Büyüme değil sanayileşme
2021 yılında Türkiye %8 büyüyebilir. Büyürse, bu, iktisadi faaliyetlerin de reel olarak %8 arttığı anlamına gelir. İktisadi faaliyet yapmak, harcama yapmak demektir. Harcamalar da ya tüketim için ya da yatırım için yapılır.
Sadece tüketim harcamalarını artırarak büyüme sağlanacağı gibi; sadece, yatırım harcamaları yaparak da büyüme sağlanabilir.
Sanayileşerek büyümek mümkün ve yararlı olmasına rağmen, bazı ülkeler niçin tüketimi artırarak büyümeyi tercih ederler?

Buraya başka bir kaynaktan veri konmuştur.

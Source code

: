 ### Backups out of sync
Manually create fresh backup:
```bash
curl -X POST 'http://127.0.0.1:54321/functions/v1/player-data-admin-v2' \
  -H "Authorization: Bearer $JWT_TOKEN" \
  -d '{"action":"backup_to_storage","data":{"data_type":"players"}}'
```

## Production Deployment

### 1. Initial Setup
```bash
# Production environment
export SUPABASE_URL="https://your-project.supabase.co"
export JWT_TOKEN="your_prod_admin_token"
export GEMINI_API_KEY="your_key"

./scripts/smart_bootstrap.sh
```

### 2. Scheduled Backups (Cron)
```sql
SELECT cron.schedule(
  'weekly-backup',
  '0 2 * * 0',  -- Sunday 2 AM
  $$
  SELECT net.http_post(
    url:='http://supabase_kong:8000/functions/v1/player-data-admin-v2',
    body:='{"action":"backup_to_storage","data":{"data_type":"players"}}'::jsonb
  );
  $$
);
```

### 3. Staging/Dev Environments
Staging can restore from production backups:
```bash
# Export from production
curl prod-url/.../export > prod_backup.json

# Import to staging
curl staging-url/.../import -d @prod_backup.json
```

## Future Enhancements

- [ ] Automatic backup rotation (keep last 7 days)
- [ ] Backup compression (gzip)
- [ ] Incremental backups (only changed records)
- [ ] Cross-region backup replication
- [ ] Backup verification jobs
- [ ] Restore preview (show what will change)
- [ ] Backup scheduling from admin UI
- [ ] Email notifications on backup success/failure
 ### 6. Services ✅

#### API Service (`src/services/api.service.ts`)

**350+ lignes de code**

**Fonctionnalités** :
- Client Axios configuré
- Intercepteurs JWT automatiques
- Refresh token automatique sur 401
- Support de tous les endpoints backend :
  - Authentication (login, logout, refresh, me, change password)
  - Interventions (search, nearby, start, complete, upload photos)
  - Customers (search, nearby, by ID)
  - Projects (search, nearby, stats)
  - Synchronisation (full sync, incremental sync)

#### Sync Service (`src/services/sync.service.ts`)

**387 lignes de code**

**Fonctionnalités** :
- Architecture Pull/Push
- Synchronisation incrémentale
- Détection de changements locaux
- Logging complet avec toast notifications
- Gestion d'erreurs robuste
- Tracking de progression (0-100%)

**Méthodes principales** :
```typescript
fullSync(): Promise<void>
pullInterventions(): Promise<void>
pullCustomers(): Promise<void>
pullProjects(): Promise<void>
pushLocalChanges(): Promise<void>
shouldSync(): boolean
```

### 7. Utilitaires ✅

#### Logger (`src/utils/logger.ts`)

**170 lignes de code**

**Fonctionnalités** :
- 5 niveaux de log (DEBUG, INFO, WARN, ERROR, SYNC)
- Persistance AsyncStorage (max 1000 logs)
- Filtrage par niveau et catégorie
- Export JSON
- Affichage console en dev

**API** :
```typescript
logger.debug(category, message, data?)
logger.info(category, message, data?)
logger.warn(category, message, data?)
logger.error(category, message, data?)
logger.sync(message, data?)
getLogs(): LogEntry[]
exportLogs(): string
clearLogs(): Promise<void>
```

Bunun kısa ve standart bir cevabı yok. Türkiye için yanlış olabilecek çıktılar Amerika için doğru ve yararlı olabilir.
Türkiye için daha önemli soru şudur: Tüketilen ürünlerin yüzde kaçı yerli, yüzde kaçı ithaldir?
Cevap: %66
Peki, ürünleri hangi parayla ithal ediyoruz?
İhracat yaparak kazandığımız parayla mı yoksa yurtdışından aldığımız borçlarla mı?
Borçlanarak tükettiğimizi sağır sultan bile biliyor.
Yani tüketerek büyürken en az iki derin ve yıkıcı sorunu ekonominin temellerine bir bomba gibi yerleştiriyoruz.
Bu yıl da yapılacak harcamaların %27’isiningayrisafi sabit sermaye oluşumuna ve %73’ünün de tüketim ürünlerine gideceğini öngörüyoruz.
Soru: Gayrisafi sabit sermaye oluşumunun payı %27 değil de %40 olsaydı, yine de %8 büyür müydük?
%27 olan gayrisafi sabit sermaye bileşenleri içinde %58 paya sahip olan inşaatın payını düşürüp, %35 olan makine ve teçhizatın payını %45’e çıkarsaydık; yine de %8 büyür müydük?
Bu ekonomi için daha iyi olmaz mıydı?
Üç soruya da, kabaca evet cevabı verilebilir.
Son soru: Türkiye için hangi harcama bileşimi daha verimli olur?
Soruyu cevaplamadan önce aşağıdaki tabloya kısaca değinelim.
Veriler, yetersiz üretim kapasitesinden dolayı, yüksek büyüme yıllarında ithalatın arttığını, bunun da,cari açığa yani dış borç artışına sebebiyet verdiğini gösteriyor.
En yüksek büyümenin yaşandığı bu beş yılda bile ortalama kapasite kullanım oranı %76,3’te kalmıştır.
Yani üreterek değil ithal edip, tüketerek büyümüşüz.
Bu beş yılda 326,9 milyar $ dış ticaret açığı vermişiz.
Eğer bu açığın sadece yarısını yapmak mümkün olsaydı, bugün, en büyük sorun olan dış borçlarımız 163 milyar dolar daha az olacaktı.
Düşük borç oranı, hem kredi notumuzu yükseltecek hem de CDS primlerini düşürecekti. Ardından vadesi daha uzun ve fiyatı daha ucuz olan bol yatırım kredilerine ulaşma imkânları artacaktı.
Yüksek dış borç ve düşük üretim kapasitesi sorunlarının aşılması için akla hayale gelmedik reformlar yapılması ve katma değerli ürün üretilmesi gibi tavsiyelerin ayağı yere değmiyor, maalesef.
Çünkü orta ve orta yüksek teknoloji ürünleri üretmekte zorlanan ekonomilere yüksek katma değerli ürünler üretme tavsiyeleri vermek, tavsiye değildir.
Türkiye için en doğru harcama bileşimi: 1) Toplam harcamalar içinde “sabit sermaye oluşumu” için yapılacak harcamaların payı, 10 yıl içinde, %27’den %40’a yükseltilmeli ve 2) gayrisafi sabit sermaye oluşumları içindeki “makine ve teçhizat”ın payı %35’ten,%50’ye yükseltilmelidir.
Böylece makine ve teçhizat için yapılan harcamalar, on yıllık bir süreçte, %9’45’ten, %20’ye ulaşabilir. Bugünkü bütün sorunların hakkından gelmek için izlenecek tek yol budur.
Makine ve teçhizat için yapılacak harcamalar, tüketilen sanayi ürünleri içinde ithal ürünler payı üçte bire düşünceye kadar sürmelidir.
Başkalarının parasıyla sefa sürenlerin, akıbeti, sürünmektir.
Sürünme yılları yeni başladı. Sürünme yıllarını kısaltmanın yolu, bütün toplumun aynı anda mevcut gidişata “dur” demesidir. Yani herkese dokunacak fedakârlığa razı olunmasıdır.